You can do this on your own. Here’s how:
Take a probiotic. A probiotic is essentially a whole bunch of good gut bacteria. The benefits of taking a probiotic are:
- Balancing the friendly bacteria in the gut
- Preventing and treating diarrhea
- Improving some mental health conditions
- Supporting the heart and improving cholesterol and blood pressure
- Decreasing allergies and improving eczema
- Improving inflammatory bowel disease and irritable bowel syndrome
- Strengthening immune system
- Supporting weight loss
Simply put, probiotics help colonize the gut, push the bad guys out, and exert positive health benefits, but only while you take them. The benefits wear off 2-3 weeks after stopping them so they are important to take long-term.

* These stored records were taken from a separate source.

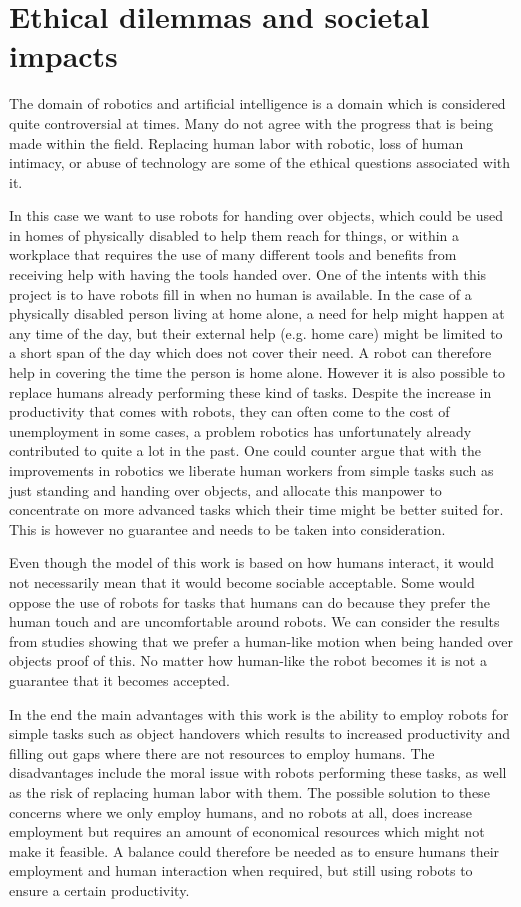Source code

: 
\section{Ethical dilemmas and societal impacts}

The domain of robotics and artificial intelligence is a domain which is considered quite controversial at times. Many do not agree with the progress that is being made within the field. Replacing human labor with robotic, loss of human intimacy, or abuse of technology are some of the ethical questions associated with it.

In this case we want to use robots for handing over objects, which could be used in homes of physically disabled to help them reach for things, or within a workplace that requires the use of many different tools and benefits from receiving help with having the tools handed over. One of the intents with this project is to have robots fill in when no human is available. In the case of a physically disabled person living at home alone, a need for help might happen at any time of the day, but their external help (e.g. home care) might be limited to a short span of the day which does not cover their need. A robot can therefore help in covering the time the person is home alone. However it is also possible to replace humans already performing these kind of tasks. Despite the increase in productivity that comes with robots, they can often come to the cost of unemployment in some cases, a problem robotics has unfortunately already contributed to quite a lot in the past. One could counter argue that with the improvements in robotics we liberate human workers from simple tasks such as just standing and handing over objects, and allocate this manpower to concentrate on more advanced tasks which their time might be better suited for. This is however no guarantee and needs to be taken into consideration.

Even though the model of this work is based on how humans interact, it would not necessarily mean that it would become sociable acceptable. Some would oppose the use of robots for tasks that humans can do because they prefer the human touch and are uncomfortable around robots. We can consider the results from studies showing that we prefer a human-like motion when being handed over objects proof of this. No matter how human-like the robot becomes it is not a guarantee that it becomes accepted.

In the end the main advantages with this work is the ability to employ robots for simple tasks such as object handovers which results to increased productivity and filling out gaps where there are not resources to employ humans. The disadvantages include the moral issue with robots performing these tasks, as well as the risk of replacing human labor with them. The possible solution to these concerns where we only employ humans, and no robots at all, does increase employment but requires an amount of economical resources which might not make it feasible. A balance could therefore be needed as to ensure humans their employment and human interaction when required, but still using robots to ensure a certain productivity.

Instead of, or, in addition to taking probiotics, you can get probiotics in fermented foods such as dairy products like yogurt and kefir, pickled vegetables, tempeh, miso, kimchi, and sauerkraut. In addition to taking probiotics, take prebiotics. Prebiotics sound a lot like probiotics but they are different. Prebiotics aren’t bacteria at all. They are food for good bacteria. Foods that are classified as prebiotics bypass digestion and make their way to the colon to be used by the good gut bacteria.
Examples of foods that are classified as prebiotics are oats, bananas, greens, onions, garlic, soybeans, and artichokes. Commonly used supplements that are prebiotics are inulin, fiber with resistant starch and FOS, or fructo-oligosaccharides.
Prebiotics allow the gut bacteria to make small chain fatty acids which help maintain the lining of the gut, act as an antioxidant and anti-inflammatory, and even help to prevent colon cancer.
A Final Word on Gut Health
Take care of your gut by fortifying your good guy army with two simple steps:
- Take probiotics or eat probiotic-containing foods.
- Feed the good gut bacteria with prebiotics.
Small changes like this add up to big changes in the long run. You’ve got this!